Source data

== == ==

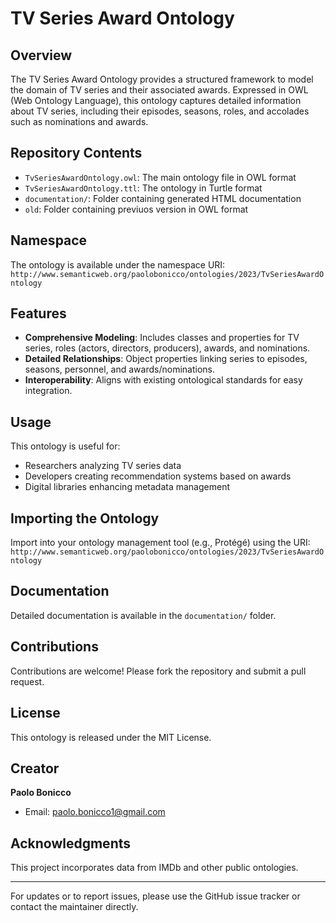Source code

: # TV Series Award Ontology

## Overview

The TV Series Award Ontology provides a structured framework to model the domain of TV series and their associated awards. Expressed in OWL (Web Ontology Language), this ontology captures detailed information about TV series, including their episodes, seasons, roles, and accolades such as nominations and awards.

## Repository Contents

- `TvSeriesAwardOntology.owl`: The main ontology file in OWL format
- `TvSeriesAwardOntology.ttl`: The ontology in Turtle format
- `documentation/`: Folder containing generated HTML documentation
- `old`: Folder containing previuos version in OWL format

## Namespace

The ontology is available under the namespace URI:  
`http://www.semanticweb.org/paolobonicco/ontologies/2023/TvSeriesAwardOntology`

## Features

- **Comprehensive Modeling**: Includes classes and properties for TV series, roles (actors, directors, producers), awards, and nominations.
- **Detailed Relationships**: Object properties linking series to episodes, seasons, personnel, and awards/nominations.
- **Interoperability**: Aligns with existing ontological standards for easy integration.

## Usage

This ontology is useful for:
- Researchers analyzing TV series data
- Developers creating recommendation systems based on awards
- Digital libraries enhancing metadata management

## Importing the Ontology

Import into your ontology management tool (e.g., Protégé) using the URI:  
`http://www.semanticweb.org/paolobonicco/ontologies/2023/TvSeriesAwardOntology`

## Documentation

Detailed documentation is available in the `documentation/` folder.

## Contributions

Contributions are welcome! Please fork the repository and submit a pull request.

## License

This ontology is released under the MIT License.

## Creator

**Paolo Bonicco**  
- Email: [paolo.bonicco1@gmail.com](mailto:paolo.bonicco1@gmail.com)

## Acknowledgments

This project incorporates data from IMDb and other public ontologies.

---

For updates or to report issues, please use the GitHub issue tracker or contact the maintainer directly.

== == ==

WHAT IS BEING ASKED: Gather up every line in the data above that contains the word "roles", copying each one.

ANSWER AREA:
The TV Series Award Ontology provides a structured framework to model the domain of TV series and their associated awards. Expressed in OWL (Web Ontology Language), this ontology captures detailed information about TV series, including their episodes, seasons, roles, and accolades such as nominations and awards.
- **Comprehensive Modeling**: Includes classes and properties for TV series, roles (actors, directors, producers), awards, and nominations.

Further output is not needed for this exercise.